Calotropis procera, commonly known as "milkweed", possesses long seed trichomes for seed dispersal and has the ability to survive under harsh conditions such as drought and salinity. Aquaporins are water channel proteins expressed in all land plants, divided into five subfamilies plasma membrane intrinsic proteins (PIPs), tonoplast intrinsic proteins (TIPs), NOD26-like proteins (NIPs), small basic intrinsic proteins (SIPs), and the unfamiliar X intrinsic proteins (XIPs). PIPs constitute the largest group of water channel proteins that are involved in different developmental and regulatory mechanisms including water permeability, cell elongation, and stomata opening. Aquaporins are also involved in abiotic stress tolerance and cell expansion mechanisms, but their role in seed trichomes (fiber cells) has never been investigated. A large number of clones isolated from C. procera fiber cDNA library showed sequence homology to PIPs. Both expressed sequence tags (ESTs) and real-time polymerase chain reaction (PCR) studies revealed that the transcript abundance of this gene family in fiber cells of C. procera is greater than that of cotton. Full-length cDNAs of CpPIP1 and CpPIP2 were isolated from C. procera fiber cDNA library and used for constructing plant expression vectors under constitutive (2×35S) and trichome-specific (GhLTP3) promoters. Transgenic tobacco plants were developed via Agrobacterium-mediated transformation. The phenotypic characteristics of the plants were observed after confirming the integration of transgene in plants. It was observed that CpPIP2 expression cassette under 2×35S and GhLTP3 promoter enhanced the numbers of stem and leave trichomes. However, 2×35S::CpPIP2 has a more amplified effect on trichome density and length than GhLTP3::CpPIP2 and other PIP constructs. These findings imply the role of C. procera PIP aquaporins in fiber cell elongation. The PIPs-derived cell expansion mechanism may be exploited through transgenic approaches for improvement of fiber staple length in cotton and boosting of defense against sucking insects by enhancing plant pubescence.

Molecular characterization and transcriptome profiling of expansin genes isolated from Calotropis procera fibers

The Calotropis procera seed fibers provide an excellent model system to study the genes involved in fiber elongation, fineness and strength. Expansins constitute one of the important gene families involved in plant cell expansion and other cell wall modification processes. Four homologs of Expansin A gene i.e. CpEXPA1, CpEXPA2, CpEXPA3 and CpEXPA4 were isolated from the cDNA library obtained from fast growing Calotropis procera fibers. These homologs represented typical Expansin A family.

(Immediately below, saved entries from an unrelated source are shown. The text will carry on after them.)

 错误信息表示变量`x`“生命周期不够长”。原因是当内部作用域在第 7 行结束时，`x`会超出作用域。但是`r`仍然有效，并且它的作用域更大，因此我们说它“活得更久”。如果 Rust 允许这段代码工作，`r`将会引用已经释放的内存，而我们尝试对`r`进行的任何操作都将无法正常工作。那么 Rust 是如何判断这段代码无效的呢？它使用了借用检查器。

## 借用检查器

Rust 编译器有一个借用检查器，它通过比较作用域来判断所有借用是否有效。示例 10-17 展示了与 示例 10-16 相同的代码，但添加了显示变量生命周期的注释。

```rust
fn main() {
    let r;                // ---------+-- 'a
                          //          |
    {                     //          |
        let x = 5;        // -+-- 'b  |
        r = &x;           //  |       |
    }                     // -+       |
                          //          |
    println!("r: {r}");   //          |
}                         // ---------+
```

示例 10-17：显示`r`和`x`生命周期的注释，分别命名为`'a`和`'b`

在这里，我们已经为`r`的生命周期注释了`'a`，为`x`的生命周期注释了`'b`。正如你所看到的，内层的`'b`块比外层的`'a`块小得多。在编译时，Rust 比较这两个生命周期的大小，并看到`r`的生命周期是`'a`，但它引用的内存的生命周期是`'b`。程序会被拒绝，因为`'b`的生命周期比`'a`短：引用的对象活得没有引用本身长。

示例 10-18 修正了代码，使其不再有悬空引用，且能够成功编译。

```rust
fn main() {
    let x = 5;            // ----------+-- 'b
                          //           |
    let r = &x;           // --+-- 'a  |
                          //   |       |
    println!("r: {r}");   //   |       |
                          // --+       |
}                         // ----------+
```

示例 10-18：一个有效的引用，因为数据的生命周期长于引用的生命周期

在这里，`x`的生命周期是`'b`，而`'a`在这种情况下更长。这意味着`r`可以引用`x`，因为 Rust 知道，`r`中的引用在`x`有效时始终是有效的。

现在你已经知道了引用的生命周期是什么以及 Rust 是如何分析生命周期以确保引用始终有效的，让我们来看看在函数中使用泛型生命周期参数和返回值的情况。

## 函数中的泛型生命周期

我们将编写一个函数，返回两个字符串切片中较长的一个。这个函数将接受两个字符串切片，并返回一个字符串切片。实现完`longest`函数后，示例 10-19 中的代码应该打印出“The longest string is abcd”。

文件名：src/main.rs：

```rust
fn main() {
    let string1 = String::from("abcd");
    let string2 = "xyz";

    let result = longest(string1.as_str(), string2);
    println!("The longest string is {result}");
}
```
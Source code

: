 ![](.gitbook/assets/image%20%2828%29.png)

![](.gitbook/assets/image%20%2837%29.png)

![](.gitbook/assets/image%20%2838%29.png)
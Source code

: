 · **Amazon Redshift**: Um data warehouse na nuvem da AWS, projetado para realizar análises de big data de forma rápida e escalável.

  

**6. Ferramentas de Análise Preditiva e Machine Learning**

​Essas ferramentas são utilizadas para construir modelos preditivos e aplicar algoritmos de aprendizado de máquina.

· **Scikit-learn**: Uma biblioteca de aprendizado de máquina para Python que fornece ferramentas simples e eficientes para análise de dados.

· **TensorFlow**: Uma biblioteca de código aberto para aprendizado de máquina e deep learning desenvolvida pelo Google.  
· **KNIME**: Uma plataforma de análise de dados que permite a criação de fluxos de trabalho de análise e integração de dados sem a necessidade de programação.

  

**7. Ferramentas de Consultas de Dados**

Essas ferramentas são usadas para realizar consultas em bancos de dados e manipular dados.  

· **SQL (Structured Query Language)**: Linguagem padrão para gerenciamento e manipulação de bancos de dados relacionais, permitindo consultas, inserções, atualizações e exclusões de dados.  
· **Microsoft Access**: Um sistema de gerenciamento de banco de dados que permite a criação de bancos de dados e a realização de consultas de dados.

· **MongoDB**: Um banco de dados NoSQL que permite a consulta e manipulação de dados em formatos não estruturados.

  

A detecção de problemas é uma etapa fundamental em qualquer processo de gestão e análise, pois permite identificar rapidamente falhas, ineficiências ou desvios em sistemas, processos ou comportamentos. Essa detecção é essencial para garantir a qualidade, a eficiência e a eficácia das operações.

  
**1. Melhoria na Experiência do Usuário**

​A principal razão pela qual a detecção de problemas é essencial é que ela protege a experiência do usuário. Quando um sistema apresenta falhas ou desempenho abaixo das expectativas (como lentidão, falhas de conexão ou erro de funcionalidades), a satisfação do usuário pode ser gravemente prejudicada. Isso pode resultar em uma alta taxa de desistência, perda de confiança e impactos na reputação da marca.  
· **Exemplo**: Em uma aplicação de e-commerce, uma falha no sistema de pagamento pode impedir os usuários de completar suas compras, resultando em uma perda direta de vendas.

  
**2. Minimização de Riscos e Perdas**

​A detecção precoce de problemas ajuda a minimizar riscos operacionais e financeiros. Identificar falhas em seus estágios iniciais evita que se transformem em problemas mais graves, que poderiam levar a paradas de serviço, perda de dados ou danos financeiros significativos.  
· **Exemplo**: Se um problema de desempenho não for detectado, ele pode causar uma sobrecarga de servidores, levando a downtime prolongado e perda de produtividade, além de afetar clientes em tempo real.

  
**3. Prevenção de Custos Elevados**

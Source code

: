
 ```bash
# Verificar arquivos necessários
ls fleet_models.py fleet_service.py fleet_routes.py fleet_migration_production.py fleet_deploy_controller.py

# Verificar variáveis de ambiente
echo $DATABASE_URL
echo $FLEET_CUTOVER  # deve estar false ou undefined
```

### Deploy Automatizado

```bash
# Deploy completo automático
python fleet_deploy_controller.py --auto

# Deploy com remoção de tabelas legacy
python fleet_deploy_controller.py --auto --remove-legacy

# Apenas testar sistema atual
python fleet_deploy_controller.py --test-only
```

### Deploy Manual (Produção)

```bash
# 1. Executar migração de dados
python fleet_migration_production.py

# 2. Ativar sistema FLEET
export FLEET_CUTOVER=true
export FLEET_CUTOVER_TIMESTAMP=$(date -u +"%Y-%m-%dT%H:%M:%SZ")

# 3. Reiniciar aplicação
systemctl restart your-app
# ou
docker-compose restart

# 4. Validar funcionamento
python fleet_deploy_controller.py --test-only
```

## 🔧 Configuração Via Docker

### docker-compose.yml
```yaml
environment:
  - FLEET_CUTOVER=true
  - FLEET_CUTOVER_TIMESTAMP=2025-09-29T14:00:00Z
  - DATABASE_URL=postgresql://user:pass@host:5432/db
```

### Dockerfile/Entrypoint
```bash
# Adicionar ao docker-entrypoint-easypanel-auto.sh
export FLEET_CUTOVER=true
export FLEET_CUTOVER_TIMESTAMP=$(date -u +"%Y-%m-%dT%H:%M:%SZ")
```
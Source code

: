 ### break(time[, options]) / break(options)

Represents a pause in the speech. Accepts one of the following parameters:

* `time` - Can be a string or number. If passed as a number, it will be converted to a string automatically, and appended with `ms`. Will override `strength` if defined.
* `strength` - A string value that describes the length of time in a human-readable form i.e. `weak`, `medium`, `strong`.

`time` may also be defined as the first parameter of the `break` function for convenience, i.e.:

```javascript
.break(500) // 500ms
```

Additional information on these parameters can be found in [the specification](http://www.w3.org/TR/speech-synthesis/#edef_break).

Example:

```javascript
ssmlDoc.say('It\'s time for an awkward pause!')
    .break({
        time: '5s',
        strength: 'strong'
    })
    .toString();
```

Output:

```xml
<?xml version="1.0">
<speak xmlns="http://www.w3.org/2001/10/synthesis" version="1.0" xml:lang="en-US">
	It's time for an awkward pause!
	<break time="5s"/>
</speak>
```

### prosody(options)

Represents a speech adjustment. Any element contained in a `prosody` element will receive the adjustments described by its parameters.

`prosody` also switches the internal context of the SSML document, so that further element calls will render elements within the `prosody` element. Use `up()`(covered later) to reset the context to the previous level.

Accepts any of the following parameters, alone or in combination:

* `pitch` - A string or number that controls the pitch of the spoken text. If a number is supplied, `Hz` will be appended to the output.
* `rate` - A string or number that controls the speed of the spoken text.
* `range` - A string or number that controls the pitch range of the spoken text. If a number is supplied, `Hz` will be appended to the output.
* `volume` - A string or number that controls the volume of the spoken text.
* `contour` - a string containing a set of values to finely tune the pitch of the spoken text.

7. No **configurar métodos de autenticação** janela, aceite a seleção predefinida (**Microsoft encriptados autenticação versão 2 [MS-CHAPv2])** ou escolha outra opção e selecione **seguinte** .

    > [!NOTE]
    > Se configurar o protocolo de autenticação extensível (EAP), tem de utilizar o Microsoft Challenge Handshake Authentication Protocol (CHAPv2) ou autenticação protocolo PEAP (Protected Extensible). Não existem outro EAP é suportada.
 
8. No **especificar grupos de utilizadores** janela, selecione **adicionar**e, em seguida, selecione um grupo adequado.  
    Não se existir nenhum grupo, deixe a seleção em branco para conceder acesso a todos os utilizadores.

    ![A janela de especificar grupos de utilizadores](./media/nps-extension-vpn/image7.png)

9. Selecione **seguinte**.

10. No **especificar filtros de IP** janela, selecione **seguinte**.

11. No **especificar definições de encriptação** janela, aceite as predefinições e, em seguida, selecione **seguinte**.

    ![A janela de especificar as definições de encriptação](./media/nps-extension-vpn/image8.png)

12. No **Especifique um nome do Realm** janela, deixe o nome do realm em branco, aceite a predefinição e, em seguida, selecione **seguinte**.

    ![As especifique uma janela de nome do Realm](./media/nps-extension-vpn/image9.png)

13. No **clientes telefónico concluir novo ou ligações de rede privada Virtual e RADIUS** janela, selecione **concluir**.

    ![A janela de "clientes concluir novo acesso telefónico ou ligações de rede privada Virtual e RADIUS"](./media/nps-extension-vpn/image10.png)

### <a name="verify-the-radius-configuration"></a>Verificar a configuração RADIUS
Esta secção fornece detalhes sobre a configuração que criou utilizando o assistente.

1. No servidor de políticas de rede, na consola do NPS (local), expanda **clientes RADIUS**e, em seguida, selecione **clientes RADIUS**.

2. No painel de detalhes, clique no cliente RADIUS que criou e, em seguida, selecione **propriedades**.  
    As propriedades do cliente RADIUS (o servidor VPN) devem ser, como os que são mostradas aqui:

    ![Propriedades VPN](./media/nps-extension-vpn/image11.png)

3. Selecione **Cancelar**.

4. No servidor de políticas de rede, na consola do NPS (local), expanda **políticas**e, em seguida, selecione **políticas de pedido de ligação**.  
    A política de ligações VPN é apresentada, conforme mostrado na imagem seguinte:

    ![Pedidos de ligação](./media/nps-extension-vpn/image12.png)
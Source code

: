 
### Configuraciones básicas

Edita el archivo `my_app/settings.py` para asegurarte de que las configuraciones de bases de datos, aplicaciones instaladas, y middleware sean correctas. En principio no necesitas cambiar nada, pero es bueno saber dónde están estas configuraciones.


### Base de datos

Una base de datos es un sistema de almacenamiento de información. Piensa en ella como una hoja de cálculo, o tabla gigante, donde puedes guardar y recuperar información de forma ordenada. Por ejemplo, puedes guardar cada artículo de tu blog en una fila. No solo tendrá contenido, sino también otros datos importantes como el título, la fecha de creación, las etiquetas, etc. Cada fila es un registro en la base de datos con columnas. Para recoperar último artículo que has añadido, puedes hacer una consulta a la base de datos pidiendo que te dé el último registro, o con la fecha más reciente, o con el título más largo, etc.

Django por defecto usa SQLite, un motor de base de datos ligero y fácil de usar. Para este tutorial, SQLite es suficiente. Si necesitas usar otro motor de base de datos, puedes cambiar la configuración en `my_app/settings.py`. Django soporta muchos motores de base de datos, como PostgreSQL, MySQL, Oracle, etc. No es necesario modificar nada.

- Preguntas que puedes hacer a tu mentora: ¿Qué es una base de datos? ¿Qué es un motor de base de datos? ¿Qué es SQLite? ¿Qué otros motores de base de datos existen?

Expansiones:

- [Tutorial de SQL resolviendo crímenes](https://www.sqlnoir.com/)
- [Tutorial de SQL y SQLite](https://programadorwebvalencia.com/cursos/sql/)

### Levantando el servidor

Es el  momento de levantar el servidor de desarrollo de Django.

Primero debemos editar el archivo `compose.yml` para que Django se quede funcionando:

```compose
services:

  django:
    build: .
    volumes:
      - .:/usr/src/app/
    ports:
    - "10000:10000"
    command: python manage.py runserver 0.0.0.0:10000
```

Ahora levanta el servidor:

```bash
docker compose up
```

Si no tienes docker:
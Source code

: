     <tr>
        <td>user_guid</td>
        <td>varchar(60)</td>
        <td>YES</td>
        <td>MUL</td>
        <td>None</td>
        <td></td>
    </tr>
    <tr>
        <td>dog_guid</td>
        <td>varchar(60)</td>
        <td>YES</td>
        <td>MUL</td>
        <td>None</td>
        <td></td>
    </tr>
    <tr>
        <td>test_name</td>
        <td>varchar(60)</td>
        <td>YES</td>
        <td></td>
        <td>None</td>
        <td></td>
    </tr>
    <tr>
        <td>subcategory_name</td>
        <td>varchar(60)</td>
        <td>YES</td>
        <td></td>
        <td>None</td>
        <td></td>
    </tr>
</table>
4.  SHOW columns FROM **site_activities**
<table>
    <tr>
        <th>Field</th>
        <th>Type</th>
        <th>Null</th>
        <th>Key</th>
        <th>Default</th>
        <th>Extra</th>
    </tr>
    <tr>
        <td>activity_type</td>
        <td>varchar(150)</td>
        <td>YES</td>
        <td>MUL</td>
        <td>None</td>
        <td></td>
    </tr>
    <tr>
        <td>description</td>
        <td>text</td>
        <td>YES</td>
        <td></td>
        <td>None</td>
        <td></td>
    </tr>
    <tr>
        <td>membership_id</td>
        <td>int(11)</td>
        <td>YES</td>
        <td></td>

Each of them had two conserved domains including GH45 like domain and the putative polysaccharide binding domain. The deduced amino acid sequences of the homologs indicated three conserved motifs: i) eight cysteine residues at N-terminus, ii) four tryptophan residues at C-terminus and iii) a Histidine-Phenylalanine-Aspartate motif in the center of the sequence. The presence of N-terminal signal peptide consisting of hydrophobic amino acids and a transmembrane region in all these expansin isoforms suggests their cotranslational insertion into the endoplasmic reticulum and then transportation to the cell wall by secretory pathway. The relative quantification of the four expansins in root, stem, fiber and leave tissues indicated that the transcripts of CpEXPA1, CpEXPA2, CpEXPA3 and CpEXPA4 are variably transcribed in these tissues. The lowest transcription of all the four Expansin A isoforms was observed in elongating roots indicating that root tissue might be having specific expansins other than those confined to air grown organs.